18. The French Revolution saw the overthrow and eventual execution of Louis XVI of France in 1793
Following costly failure in the Seven Years’ War, which saw the loss of France’s North American colonies, the royal family grew increasingly unpopular domestically. Whilst Louis XIV had emboldened the people and overseen great victories, Louis XV presided over general decline and was widely mocked for his sexual excesses. Following his passing in 1774, the reign of his grandson, Louis XVI, only served to worsen the situation. Bankrupting the nation aiding the Americans in their War of Independence whilst simultaneously failing to embrace the Industrial Revolution, he was eventually forced to accept radical political reforms in a desperate bid to maintain power.
Upsetting the nobility, Louis sought to roll back these changes. However, by 1789, following a harsh winter resulting in food shortages, the French people had endured enough.
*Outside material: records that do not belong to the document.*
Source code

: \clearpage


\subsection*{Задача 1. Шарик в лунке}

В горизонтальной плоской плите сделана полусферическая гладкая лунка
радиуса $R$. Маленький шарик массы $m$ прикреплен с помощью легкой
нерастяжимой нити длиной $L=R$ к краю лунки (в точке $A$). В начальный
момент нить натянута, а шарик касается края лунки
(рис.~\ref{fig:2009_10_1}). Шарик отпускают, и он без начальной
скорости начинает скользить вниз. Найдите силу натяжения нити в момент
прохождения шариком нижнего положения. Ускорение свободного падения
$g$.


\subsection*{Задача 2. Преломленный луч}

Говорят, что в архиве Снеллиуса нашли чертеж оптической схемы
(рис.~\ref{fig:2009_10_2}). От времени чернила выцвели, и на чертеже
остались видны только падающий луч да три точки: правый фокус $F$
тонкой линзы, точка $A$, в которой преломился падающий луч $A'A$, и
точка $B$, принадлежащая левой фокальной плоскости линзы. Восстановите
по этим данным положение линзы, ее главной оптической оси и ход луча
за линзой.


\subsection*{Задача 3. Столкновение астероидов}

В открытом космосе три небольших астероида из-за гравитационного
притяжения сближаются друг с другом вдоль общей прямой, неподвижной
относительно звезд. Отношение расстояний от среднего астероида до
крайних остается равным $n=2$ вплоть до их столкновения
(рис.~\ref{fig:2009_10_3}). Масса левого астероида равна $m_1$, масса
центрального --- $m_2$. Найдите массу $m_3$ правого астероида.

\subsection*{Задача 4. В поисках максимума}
Launching the French Revolution, first the feudal privileges of the Ancien Régime were torn down before, in 1791, the absolute monarchy that had ruled France for 948 years was limited to a constitutional function. Insufficient to satisfy public anger and discontent, on September 21, 1792, the French First Republic was proclaimed, followed swiftly by the execution of Louis XVI on January 21, 1793. Spawning the “Reign of Terror” under the Directory, France would endure twenty-five years of reform and dictatorship before the eventual restoration of its monarchy in 1815.